• [Description of the task]: Output all of the records again, exactly as written.

• [Records]:

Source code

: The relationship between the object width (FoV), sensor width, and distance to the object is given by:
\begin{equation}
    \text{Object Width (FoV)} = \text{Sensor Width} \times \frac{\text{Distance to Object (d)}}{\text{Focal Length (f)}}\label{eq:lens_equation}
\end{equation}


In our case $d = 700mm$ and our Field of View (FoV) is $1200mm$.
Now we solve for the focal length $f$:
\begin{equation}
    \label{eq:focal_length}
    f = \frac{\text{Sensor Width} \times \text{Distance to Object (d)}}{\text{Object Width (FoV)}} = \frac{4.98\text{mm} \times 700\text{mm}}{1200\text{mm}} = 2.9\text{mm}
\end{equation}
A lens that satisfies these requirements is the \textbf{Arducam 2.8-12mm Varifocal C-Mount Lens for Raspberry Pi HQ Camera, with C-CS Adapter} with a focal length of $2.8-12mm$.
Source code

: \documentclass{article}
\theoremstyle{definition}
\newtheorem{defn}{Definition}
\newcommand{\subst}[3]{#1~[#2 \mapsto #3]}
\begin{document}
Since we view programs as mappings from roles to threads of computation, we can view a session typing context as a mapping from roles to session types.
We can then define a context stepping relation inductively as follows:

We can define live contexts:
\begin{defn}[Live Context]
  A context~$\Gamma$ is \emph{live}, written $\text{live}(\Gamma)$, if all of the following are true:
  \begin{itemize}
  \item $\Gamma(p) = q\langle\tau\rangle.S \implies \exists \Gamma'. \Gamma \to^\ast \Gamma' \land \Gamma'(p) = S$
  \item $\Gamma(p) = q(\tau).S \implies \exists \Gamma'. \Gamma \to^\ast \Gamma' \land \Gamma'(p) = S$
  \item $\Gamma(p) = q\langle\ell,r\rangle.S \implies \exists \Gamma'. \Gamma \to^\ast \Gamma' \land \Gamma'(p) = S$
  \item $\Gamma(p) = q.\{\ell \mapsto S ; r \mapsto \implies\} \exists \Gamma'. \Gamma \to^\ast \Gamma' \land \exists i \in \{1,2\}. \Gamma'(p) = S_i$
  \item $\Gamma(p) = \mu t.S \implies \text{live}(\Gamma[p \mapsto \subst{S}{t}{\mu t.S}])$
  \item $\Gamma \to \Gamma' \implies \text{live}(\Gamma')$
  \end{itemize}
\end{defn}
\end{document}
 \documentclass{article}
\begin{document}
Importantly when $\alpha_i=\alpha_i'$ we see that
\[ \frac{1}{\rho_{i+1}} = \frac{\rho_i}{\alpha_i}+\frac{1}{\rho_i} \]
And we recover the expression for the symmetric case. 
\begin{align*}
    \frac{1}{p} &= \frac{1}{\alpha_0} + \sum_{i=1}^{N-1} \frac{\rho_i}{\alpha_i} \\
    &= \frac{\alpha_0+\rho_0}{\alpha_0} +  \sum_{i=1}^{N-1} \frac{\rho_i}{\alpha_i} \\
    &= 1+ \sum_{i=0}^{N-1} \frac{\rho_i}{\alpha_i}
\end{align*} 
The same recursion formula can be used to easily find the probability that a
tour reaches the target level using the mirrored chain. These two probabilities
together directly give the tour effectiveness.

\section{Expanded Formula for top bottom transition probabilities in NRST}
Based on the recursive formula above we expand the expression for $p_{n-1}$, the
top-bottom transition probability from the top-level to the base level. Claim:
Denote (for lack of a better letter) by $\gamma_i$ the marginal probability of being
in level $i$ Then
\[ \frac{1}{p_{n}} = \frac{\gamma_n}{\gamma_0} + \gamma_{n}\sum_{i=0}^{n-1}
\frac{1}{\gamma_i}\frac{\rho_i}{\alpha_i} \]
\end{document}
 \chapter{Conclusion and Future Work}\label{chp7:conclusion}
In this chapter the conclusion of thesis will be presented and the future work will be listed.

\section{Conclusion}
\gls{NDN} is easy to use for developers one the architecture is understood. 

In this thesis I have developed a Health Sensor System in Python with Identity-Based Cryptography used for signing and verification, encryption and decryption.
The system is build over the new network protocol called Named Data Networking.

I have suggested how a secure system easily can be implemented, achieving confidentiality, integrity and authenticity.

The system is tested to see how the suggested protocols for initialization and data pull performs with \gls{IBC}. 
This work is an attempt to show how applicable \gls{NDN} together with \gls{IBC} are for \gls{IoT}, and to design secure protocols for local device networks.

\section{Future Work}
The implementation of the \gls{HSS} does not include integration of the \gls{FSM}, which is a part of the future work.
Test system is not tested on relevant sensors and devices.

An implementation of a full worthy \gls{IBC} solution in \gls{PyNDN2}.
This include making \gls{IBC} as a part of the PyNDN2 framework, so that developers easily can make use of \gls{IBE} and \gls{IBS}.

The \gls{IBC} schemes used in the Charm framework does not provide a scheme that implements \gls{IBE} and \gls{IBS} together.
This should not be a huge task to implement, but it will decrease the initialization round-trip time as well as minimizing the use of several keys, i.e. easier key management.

• [Solved problem]:
Source code

: The relationship between the object width (FoV), sensor width, and distance to the object is given by:
\begin{equation}
    \text{Object Width (FoV)} = \text{Sensor Width} \times \frac{\text{Distance to Object (d)}}{\text{Focal Length (f)}}\label{eq:lens_equation}
\end{equation}


In our case $d = 700mm$ and our Field of View (FoV) is $1200mm$.
Now we solve for the focal length $f$:
\begin{equation}
    \label{eq:focal_length}
    f = \frac{\text{Sensor Width} \times \text{Distance to Object (d)}}{\text{Object Width (FoV)}} = \frac{4.98\text{mm} \times 700\text{mm}}{1200\text{mm}} = 2.9\text{mm}
\end{equation}
A lens that satisfies these requirements is the \textbf{Arducam 2.8-12mm Varifocal C-Mount Lens for Raspberry Pi HQ Camera, with C-CS Adapter} with a focal length of $2.8-12mm$.
Source code

: \documentclass{article}
\theoremstyle{definition}
\newtheorem{defn}{Definition}
\newcommand{\subst}[3]{#1~[#2 \mapsto #3]}
\begin{document}
Since we view programs as mappings from roles to threads of computation, we can view a session typing context as a mapping from roles to session types.
We can then define a context stepping relation inductively as follows:

We can define live contexts:
\begin{defn}[Live Context]
  A context~$\Gamma$ is \emph{live}, written $\text{live}(\Gamma)$, if all of the following are true:
  \begin{itemize}
  \item $\Gamma(p) = q\langle\tau\rangle.S \implies \exists \Gamma'. \Gamma \to^\ast \Gamma' \land \Gamma'(p) = S$
  \item $\Gamma(p) = q(\tau).S \implies \exists \Gamma'. \Gamma \to^\ast \Gamma' \land \Gamma'(p) = S$
  \item $\Gamma(p) = q\langle\ell,r\rangle.S \implies \exists \Gamma'. \Gamma \to^\ast \Gamma' \land \Gamma'(p) = S$
  \item $\Gamma(p) = q.\{\ell \mapsto S ; r \mapsto \implies\} \exists \Gamma'. \Gamma \to^\ast \Gamma' \land \exists i \in \{1,2\}. \Gamma'(p) = S_i$
  \item $\Gamma(p) = \mu t.S \implies \text{live}(\Gamma[p \mapsto \subst{S}{t}{\mu t.S}])$
  \item $\Gamma \to \Gamma' \implies \text{live}(\Gamma')$
  \end{itemize}
\end{defn}
\end{document}
 \documentclass{article}
\begin{document}
Importantly when $\alpha_i=\alpha_i'$ we see that
\[ \frac{1}{\rho_{i+1}} = \frac{\rho_i}{\alpha_i}+\frac{1}{\rho_i} \]
And we recover the expression for the symmetric case. 
\begin{align*}
    \frac{1}{p} &= \frac{1}{\alpha_0} + \sum_{i=1}^{N-1} \frac{\rho_i}{\alpha_i} \\
    &= \frac{\alpha_0+\rho_0}{\alpha_0} +  \sum_{i=1}^{N-1} \frac{\rho_i}{\alpha_i} \\
    &= 1+ \sum_{i=0}^{N-1} \frac{\rho_i}{\alpha_i}
\end{align*} 
The same recursion formula can be used to easily find the probability that a
tour reaches the target level using the mirrored chain. These two probabilities
together directly give the tour effectiveness.

\section{Expanded Formula for top bottom transition probabilities in NRST}
Based on the recursive formula above we expand the expression for $p_{n-1}$, the
top-bottom transition probability from the top-level to the base level. Claim:
Denote (for lack of a better letter) by $\gamma_i$ the marginal probability of being
in level $i$ Then
\[ \frac{1}{p_{n}} = \frac{\gamma_n}{\gamma_0} + \gamma_{n}\sum_{i=0}^{n-1}
\frac{1}{\gamma_i}\frac{\rho_i}{\alpha_i} \]
\end{document}
 \chapter{Conclusion and Future Work}\label{chp7:conclusion}
In this chapter the conclusion of thesis will be presented and the future work will be listed.

\section{Conclusion}
\gls{NDN} is easy to use for developers one the architecture is understood. 

In this thesis I have developed a Health Sensor System in Python with Identity-Based Cryptography used for signing and verification, encryption and decryption.
The system is build over the new network protocol called Named Data Networking.

I have suggested how a secure system easily can be implemented, achieving confidentiality, integrity and authenticity.

The system is tested to see how the suggested protocols for initialization and data pull performs with \gls{IBC}. 
This work is an attempt to show how applicable \gls{NDN} together with \gls{IBC} are for \gls{IoT}, and to design secure protocols for local device networks.

\section{Future Work}
The implementation of the \gls{HSS} does not include integration of the \gls{FSM}, which is a part of the future work.
Test system is not tested on relevant sensors and devices.

An implementation of a full worthy \gls{IBC} solution in \gls{PyNDN2}.
This include making \gls{IBC} as a part of the PyNDN2 framework, so that developers easily can make use of \gls{IBE} and \gls{IBS}.

The \gls{IBC} schemes used in the Charm framework does not provide a scheme that implements \gls{IBE} and \gls{IBS} together.
This should not be a huge task to implement, but it will decrease the initialization round-trip time as well as minimizing the use of several keys, i.e. easier key management.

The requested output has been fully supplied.